======== Material provided ========

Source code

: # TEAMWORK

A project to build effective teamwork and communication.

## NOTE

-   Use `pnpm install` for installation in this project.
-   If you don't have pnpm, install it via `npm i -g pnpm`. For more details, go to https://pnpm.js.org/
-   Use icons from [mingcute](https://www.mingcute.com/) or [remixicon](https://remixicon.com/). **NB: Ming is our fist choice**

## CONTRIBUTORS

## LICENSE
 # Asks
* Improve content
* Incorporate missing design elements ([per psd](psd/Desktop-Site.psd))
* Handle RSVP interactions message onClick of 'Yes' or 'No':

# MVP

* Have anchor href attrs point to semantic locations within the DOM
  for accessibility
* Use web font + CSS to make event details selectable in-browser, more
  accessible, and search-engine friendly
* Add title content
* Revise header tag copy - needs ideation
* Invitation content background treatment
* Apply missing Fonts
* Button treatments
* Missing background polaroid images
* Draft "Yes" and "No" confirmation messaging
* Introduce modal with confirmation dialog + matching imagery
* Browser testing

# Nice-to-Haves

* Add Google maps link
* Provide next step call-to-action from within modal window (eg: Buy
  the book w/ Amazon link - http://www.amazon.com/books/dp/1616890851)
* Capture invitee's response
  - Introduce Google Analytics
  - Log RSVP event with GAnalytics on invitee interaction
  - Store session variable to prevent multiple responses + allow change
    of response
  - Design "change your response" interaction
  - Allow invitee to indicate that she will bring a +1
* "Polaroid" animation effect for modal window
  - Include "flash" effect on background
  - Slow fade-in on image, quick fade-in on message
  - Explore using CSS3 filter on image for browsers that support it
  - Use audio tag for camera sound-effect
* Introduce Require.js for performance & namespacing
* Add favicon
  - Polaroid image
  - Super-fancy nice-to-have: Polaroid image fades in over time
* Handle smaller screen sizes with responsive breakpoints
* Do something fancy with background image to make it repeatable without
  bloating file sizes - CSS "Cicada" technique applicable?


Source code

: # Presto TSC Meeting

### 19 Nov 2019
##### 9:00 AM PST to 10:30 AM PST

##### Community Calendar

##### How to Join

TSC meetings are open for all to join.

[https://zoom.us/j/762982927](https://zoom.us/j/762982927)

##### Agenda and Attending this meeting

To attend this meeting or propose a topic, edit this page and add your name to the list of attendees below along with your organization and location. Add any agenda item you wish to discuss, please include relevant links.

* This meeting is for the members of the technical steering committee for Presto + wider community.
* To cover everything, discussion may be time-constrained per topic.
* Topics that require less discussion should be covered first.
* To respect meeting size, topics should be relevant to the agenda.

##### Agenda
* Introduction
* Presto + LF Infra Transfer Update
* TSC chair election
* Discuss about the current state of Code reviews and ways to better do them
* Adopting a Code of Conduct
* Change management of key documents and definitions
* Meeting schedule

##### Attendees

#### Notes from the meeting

========

_Task item_.
Write out only the lines that run from the line containing "- Store session" through the line containing "##### Agenda and Attending this meeting", both included, exactly as they appear above.

_Task solution_.
  - Store session variable to prevent multiple responses + allow change
    of response
  - Design "change your response" interaction
  - Allow invitee to indicate that she will bring a +1
* "Polaroid" animation effect for modal window
  - Include "flash" effect on background
  - Slow fade-in on image, quick fade-in on message
  - Explore using CSS3 filter on image for browsers that support it
  - Use audio tag for camera sound-effect
* Introduce Require.js for performance & namespacing
* Add favicon
  - Polaroid image
  - Super-fancy nice-to-have: Polaroid image fades in over time
* Handle smaller screen sizes with responsive breakpoints
* Do something fancy with background image to make it repeatable without
  bloating file sizes - CSS "Cicada" technique applicable?


Source code

: # Presto TSC Meeting

### 19 Nov 2019
##### 9:00 AM PST to 10:30 AM PST

##### Community Calendar

##### How to Join

TSC meetings are open for all to join.

[https://zoom.us/j/762982927](https://zoom.us/j/762982927)

##### Agenda and Attending this meeting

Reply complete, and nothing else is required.